Il s’avère que la relation pragmatique233 commande le choix de la ponctuation et de la typographie234 :

- si la relation est injonctive/agonale (tension fulgurante ou polémique ou détournée à visée de polémique), apparaissent une succession de contenus dans une même phrase et des virgules fréquentes au sein des phrases, mais aussi des énumérations sans accompagnement ;

- si la relation est à visée de coopération/négociation (tension argumentative ou détournée à visée d’argumentation), apparaissent alors une organisation et une structuration progressive spécifiques de la transmission des informations qui reposent globalement sur un choix de simplification faisant alterner des phrases avec ponctuation et des phrases sans ponctuation intra-phrastique. J’ai noté également le rôle de la mise en relief par le gras, convoqué pour des mots ou groupes de mots, mais aussi le choix des parenthèses qui permet d’éviter de surcharger la phrase en synthétisant le contenu visé à partir de mots clefs.

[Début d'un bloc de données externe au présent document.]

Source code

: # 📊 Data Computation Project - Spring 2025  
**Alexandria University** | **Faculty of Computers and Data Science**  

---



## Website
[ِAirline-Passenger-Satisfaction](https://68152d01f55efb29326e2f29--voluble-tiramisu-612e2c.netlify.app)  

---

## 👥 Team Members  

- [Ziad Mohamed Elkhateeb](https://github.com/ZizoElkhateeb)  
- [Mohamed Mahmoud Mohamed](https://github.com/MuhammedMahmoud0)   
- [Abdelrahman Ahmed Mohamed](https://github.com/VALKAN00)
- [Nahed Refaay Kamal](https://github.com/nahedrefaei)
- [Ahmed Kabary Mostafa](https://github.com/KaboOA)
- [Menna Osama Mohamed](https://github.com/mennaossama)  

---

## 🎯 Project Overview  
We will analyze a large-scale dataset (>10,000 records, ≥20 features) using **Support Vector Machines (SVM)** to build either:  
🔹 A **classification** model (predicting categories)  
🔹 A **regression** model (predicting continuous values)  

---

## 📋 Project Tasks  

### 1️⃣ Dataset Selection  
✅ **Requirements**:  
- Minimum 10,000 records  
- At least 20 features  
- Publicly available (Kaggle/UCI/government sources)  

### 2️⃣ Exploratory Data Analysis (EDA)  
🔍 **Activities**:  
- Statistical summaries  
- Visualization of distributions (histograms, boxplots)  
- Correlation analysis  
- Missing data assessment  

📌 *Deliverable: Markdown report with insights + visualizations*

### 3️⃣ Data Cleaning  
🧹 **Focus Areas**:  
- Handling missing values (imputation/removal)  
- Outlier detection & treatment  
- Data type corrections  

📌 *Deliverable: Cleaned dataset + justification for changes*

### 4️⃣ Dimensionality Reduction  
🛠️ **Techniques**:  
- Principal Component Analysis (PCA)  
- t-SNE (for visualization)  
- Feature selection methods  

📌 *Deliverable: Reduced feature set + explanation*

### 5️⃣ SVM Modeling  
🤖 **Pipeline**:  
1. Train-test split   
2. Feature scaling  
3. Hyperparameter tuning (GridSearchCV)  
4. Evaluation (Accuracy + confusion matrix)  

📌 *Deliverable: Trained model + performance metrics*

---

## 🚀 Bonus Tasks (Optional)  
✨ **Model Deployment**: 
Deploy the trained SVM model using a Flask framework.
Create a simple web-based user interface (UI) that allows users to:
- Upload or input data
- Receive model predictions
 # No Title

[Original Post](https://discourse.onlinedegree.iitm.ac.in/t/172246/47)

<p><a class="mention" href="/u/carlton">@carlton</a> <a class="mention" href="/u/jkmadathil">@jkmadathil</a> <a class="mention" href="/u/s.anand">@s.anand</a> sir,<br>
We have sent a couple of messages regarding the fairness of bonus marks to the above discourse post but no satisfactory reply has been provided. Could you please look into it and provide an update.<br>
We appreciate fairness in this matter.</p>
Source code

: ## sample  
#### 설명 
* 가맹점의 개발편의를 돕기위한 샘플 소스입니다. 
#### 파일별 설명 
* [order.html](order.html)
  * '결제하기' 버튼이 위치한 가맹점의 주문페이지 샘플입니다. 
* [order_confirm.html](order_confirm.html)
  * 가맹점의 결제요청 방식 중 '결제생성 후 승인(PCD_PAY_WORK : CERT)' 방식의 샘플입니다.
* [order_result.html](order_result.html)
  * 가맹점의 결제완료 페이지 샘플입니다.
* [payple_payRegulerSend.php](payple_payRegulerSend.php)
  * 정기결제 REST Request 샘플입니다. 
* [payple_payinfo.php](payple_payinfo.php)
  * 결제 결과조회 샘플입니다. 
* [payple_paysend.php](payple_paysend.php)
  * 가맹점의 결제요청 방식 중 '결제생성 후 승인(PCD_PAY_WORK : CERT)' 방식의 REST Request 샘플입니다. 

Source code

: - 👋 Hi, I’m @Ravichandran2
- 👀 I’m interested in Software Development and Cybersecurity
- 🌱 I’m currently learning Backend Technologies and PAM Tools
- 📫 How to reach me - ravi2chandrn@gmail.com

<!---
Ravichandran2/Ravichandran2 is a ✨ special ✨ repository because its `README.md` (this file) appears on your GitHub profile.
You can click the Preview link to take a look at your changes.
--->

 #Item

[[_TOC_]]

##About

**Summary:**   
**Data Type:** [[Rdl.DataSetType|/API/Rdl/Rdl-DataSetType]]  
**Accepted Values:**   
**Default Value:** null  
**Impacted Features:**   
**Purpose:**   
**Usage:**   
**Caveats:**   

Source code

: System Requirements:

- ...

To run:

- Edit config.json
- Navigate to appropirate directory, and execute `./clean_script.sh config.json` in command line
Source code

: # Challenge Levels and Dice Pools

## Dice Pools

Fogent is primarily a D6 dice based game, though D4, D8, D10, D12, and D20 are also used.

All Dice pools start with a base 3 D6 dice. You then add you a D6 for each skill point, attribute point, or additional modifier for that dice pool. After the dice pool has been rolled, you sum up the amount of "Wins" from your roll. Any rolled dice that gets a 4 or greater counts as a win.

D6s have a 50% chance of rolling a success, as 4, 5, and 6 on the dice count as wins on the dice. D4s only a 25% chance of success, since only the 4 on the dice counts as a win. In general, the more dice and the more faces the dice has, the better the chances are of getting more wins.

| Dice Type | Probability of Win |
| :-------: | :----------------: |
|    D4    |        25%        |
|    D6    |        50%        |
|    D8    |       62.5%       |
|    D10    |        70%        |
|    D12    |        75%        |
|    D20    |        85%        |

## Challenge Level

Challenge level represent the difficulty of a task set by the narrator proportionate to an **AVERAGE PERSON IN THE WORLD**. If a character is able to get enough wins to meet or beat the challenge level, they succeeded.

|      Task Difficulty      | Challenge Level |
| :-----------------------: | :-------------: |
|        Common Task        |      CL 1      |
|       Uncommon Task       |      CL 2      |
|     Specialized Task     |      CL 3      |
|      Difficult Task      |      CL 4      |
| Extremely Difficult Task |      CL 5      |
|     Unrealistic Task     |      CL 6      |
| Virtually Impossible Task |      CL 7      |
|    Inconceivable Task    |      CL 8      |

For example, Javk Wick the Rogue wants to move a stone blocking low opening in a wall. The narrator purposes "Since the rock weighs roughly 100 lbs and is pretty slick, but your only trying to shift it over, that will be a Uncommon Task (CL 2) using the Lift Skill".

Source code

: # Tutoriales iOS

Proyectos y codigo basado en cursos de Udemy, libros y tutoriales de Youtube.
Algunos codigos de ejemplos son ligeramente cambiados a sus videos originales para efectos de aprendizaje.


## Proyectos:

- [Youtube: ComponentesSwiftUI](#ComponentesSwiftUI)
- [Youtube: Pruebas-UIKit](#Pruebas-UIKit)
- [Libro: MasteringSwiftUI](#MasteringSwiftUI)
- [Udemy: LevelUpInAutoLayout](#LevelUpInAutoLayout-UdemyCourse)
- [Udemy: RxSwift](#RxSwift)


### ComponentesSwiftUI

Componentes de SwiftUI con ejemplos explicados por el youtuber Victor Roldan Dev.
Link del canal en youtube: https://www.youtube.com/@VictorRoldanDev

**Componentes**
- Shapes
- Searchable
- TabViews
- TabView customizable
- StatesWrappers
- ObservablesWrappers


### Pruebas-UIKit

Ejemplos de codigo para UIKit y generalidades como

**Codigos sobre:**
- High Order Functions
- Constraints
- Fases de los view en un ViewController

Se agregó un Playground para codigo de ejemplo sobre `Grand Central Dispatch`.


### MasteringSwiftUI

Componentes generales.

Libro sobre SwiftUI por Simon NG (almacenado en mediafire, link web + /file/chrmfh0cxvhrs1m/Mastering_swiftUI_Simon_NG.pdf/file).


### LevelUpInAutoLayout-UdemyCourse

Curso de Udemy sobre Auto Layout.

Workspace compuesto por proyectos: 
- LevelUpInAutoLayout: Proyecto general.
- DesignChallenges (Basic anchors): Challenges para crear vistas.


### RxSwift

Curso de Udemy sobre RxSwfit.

L'analyse révèle une spécificité du rédacteur professionnel. Il ajoute à une pratique certes normalisée de la ponctuation et de la typographie, une dimension pragmatique, intégrant sa représentation du lecteur et ne pouvant être séparée de la mise en scène plus globale du discours. Cette mise en scène se réalise à travers un espace où se jouent des rapports de places et de faces et une certaine négociation. La ponctuation et la typographie font partie de ces outils linguistiques, tels que la répétition ou encore les taxèmes de relation, qui contribuent à l’élaboration et à la construction d’une relation voulue spécifique par le RP. Ces rapports de places et de faces sont donc déterminés mais déterminent aussi l’inquiétude ou la quiétude de l’ordre du discours.

Pour conclure

Ces différents indicateurs ne se superposent pas en tant que tels aux indicateurs que j’ai pu observer dans le cadre des interactions pédago-didactiques en situation de tension. Parfois même, ils s’opposent comme cela est le cas pour la répétition. J’ai en effet relevé qu’elle était moins fréquente lors de la négociation que lors de la cristallisation de la tension pour l’oral. Cela alors même qu’elle est un outil spécifique pour le RP et s’articule avec le choix du champ

233 En lien avec l’intention relationnelle et, bien sûr en lien direct avec la syntaxe.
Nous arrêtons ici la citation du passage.